Within the data below, find the string "Exported" and return each line where it occurs.

Dataset entries
⁂

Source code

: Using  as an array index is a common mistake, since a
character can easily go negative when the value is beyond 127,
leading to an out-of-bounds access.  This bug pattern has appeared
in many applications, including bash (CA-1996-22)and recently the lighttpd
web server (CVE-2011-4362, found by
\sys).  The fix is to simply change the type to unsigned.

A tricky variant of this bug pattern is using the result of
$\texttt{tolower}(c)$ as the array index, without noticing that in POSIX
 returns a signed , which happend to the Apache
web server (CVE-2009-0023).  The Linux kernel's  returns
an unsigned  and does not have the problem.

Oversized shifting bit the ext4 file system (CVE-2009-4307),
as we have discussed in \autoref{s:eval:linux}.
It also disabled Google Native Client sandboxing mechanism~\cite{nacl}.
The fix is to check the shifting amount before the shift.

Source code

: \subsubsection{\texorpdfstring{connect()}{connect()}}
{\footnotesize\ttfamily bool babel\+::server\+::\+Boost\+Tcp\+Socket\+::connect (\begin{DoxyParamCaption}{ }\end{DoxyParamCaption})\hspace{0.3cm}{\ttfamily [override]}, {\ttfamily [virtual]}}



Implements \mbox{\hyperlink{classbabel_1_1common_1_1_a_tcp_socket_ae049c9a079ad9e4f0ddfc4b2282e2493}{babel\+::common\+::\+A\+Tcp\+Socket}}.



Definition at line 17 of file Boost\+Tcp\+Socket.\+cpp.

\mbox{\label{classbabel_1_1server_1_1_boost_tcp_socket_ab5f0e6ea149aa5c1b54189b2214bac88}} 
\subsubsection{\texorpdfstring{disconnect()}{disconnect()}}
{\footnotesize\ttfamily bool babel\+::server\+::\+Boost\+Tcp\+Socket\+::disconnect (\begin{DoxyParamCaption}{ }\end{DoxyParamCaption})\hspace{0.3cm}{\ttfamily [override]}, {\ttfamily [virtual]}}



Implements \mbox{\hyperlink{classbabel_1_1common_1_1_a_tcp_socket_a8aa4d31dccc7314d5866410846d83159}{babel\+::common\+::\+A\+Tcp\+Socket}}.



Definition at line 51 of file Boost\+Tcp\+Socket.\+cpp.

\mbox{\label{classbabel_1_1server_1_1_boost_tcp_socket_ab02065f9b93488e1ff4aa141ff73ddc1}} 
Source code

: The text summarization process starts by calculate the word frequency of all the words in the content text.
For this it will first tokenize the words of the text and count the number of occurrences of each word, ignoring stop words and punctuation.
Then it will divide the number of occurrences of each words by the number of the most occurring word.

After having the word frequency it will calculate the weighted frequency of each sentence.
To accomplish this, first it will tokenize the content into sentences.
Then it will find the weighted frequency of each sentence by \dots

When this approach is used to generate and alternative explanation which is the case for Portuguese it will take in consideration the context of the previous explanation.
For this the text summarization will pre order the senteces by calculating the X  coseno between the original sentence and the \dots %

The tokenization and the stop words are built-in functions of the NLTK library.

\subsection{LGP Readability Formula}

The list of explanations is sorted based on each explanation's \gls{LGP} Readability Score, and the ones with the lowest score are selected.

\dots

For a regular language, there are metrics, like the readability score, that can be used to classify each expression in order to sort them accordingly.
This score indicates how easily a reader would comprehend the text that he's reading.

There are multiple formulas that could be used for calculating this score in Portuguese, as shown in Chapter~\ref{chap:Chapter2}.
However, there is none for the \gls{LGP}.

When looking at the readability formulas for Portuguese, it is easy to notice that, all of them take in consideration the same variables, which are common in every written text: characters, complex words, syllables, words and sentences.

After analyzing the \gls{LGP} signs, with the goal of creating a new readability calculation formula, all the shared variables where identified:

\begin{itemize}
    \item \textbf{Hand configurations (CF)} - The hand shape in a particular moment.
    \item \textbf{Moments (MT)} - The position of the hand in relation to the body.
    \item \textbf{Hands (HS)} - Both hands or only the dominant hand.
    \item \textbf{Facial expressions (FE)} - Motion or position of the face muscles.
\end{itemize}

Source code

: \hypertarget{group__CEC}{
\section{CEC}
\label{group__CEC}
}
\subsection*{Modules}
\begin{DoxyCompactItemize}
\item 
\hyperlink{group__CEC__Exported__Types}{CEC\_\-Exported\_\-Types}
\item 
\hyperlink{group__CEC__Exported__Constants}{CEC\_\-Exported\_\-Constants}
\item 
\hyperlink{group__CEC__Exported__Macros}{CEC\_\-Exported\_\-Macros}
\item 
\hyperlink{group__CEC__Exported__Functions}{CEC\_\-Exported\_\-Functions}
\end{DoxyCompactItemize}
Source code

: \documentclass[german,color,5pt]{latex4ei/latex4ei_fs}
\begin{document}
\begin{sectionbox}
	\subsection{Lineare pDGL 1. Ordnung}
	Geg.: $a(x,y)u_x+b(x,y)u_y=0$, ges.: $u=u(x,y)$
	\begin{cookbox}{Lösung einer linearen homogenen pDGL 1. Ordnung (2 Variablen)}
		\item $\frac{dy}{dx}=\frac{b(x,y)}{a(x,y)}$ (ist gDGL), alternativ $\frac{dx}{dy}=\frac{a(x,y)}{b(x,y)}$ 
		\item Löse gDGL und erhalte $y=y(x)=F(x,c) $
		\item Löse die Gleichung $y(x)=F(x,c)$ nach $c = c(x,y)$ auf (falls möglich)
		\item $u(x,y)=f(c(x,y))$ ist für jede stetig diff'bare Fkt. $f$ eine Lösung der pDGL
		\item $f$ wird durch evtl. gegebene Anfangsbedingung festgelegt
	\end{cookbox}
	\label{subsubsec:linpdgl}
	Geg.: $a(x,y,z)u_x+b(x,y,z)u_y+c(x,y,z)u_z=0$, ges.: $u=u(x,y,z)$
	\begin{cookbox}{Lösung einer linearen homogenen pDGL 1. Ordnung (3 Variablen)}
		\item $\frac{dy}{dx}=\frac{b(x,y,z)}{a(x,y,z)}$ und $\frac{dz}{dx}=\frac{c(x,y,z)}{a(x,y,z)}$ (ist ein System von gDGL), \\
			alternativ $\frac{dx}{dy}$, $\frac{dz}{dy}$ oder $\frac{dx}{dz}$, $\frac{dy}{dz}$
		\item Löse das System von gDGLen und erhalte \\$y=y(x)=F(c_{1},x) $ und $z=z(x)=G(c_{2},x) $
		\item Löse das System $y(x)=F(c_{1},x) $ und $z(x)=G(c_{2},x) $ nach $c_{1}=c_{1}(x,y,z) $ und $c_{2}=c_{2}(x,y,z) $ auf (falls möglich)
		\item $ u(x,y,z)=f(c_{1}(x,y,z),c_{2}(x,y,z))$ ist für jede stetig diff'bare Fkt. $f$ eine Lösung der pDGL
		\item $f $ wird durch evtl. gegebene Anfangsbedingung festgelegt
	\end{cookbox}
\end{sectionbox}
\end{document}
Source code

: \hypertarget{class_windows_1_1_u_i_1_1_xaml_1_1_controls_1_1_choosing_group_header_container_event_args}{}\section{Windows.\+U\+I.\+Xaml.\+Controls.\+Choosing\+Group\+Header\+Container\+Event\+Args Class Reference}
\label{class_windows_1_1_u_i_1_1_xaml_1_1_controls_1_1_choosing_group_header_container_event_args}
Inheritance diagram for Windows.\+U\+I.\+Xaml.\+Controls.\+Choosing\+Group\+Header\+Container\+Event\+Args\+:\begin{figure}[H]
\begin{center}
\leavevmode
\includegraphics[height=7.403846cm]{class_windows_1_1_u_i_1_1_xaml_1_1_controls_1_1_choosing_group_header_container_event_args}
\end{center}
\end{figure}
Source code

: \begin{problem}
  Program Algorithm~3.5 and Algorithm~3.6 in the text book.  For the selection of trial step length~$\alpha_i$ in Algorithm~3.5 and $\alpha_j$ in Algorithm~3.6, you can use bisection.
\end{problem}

⁂

◆ **Written solution**:
\hyperlink{group__CEC__Exported__Types}{CEC\_\-Exported\_\-Types}
\hyperlink{group__CEC__Exported__Constants}{CEC\_\-Exported\_\-Constants}
\hyperlink{group__CEC__Exported__Macros}{CEC\_\-Exported\_\-Macros}
\hyperlink{group__CEC__Exported__Functions}{CEC\_\-Exported\_\-Functions}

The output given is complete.